労基法の遵守が離職防止につながる

離職防止については何年も前からずっと議論されてきています。

それでも若年労働者の離職、人手不足が深刻な中で雇った外国人労働者が失踪してしまうなど日本の労働環境をめぐって人が職場に定着しないというのは頭痛の種です。定着する人と定着しない人に大きな能力の差はあるのでしょうか。確かに一人、二人が定着しない程度であればその職場に定着をしなかった人の能力がそぐわなかったのでしょう。しかし社会問題にもなっているのであれば話は別です。離職防止について考えるのであれば、日本の労働環境自体が日本人ですら定着しづらい労働環境であるということをまずは認める必要があるのではないかと考えます。度々日本では「過労死」が大きな問題として取り上げられていますが、これといった手を打たれていないのも現状です。

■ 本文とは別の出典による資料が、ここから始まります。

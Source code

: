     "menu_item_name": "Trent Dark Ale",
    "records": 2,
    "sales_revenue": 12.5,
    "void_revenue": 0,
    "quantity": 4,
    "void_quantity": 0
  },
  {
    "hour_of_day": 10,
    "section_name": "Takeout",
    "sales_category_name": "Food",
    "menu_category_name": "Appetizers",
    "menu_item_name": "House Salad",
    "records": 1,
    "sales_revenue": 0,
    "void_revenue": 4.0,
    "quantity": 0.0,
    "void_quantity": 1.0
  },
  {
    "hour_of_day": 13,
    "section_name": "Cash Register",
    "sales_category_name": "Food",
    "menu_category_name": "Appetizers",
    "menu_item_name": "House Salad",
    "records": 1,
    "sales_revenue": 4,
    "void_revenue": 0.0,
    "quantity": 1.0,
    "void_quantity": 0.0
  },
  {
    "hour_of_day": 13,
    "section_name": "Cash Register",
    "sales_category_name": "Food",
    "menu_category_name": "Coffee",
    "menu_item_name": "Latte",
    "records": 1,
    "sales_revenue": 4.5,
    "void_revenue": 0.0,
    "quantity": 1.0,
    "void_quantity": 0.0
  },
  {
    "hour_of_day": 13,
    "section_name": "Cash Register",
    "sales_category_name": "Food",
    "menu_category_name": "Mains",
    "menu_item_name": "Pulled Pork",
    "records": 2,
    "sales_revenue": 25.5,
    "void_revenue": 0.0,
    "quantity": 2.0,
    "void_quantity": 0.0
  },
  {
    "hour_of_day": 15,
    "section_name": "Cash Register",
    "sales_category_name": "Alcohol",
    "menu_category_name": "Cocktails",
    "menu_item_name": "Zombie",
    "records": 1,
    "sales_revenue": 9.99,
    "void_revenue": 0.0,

過労死の問題を見過ごしているようでは、人が職場に定着しないのも無理はありません。どのような職場であれ、まずは労使間の契約がきちんと遵守されているかどうか、特に企業側がきちんと労働基準法に基づいた契約で労働者を働かせているかどうかを見直すことが離職防止にもつながるでしょう。日本の労働基準法は企業側が法を逸脱しても罰する規定はないため、ザルだとも言われています。残業についてもサービス残業等の言葉が用いられていますが、本来残業は社員が忖度してするものではなく、企業側が要請するはずのものです。この「忖度」を社員同士の首を絞めているともいえるのです。まずは自社が「忖度」で業務を回しているような職場ではないか、法律を逸脱した職場環境でないかどうかを見直す必要があります。